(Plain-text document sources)
════════

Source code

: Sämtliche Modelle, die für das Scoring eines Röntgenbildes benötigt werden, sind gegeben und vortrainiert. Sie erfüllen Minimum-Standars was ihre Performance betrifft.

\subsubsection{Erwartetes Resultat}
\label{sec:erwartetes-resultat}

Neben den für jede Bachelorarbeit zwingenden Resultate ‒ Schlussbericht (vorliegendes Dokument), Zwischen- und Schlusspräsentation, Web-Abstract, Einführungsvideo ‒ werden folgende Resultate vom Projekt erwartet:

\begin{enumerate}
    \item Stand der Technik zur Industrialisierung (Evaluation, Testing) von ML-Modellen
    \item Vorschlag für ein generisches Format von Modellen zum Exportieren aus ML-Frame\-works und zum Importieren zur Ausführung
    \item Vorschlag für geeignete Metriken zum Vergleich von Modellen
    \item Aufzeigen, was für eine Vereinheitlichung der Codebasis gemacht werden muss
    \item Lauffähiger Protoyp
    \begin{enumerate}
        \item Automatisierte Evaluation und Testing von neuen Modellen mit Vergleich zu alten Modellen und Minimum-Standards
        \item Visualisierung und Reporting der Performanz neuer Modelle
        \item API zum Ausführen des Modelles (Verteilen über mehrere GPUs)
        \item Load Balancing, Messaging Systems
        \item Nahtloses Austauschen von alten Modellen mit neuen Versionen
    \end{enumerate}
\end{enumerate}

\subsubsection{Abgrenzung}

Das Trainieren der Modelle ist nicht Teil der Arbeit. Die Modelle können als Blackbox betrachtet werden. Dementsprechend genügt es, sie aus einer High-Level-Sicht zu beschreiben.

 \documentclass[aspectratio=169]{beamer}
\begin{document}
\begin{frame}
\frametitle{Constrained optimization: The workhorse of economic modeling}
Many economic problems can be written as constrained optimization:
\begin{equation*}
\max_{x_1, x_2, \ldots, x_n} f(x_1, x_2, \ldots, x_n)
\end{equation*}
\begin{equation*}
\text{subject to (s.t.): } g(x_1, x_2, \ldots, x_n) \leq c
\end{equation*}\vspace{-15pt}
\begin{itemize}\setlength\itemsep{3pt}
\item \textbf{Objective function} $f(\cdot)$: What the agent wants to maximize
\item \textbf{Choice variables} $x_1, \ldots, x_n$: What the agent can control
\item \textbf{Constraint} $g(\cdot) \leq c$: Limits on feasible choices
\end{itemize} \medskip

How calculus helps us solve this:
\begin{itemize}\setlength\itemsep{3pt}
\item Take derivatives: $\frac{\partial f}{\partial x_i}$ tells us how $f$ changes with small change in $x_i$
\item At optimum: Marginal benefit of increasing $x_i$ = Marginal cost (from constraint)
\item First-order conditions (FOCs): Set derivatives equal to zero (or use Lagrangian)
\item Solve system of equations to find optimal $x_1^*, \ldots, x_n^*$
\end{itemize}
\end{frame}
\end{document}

════════

* [Required action]: For each line in the entries that contains the string "Minimum", make a copy.

* [Answer space]:
: Sämtliche Modelle, die für das Scoring eines Röntgenbildes benötigt werden, sind gegeben und vortrainiert. Sie erfüllen Minimum-Standars was ihre Performance betrifft.
        \item Automatisierte Evaluation und Testing von neuen Modellen mit Vergleich zu alten Modellen und Minimum-Standards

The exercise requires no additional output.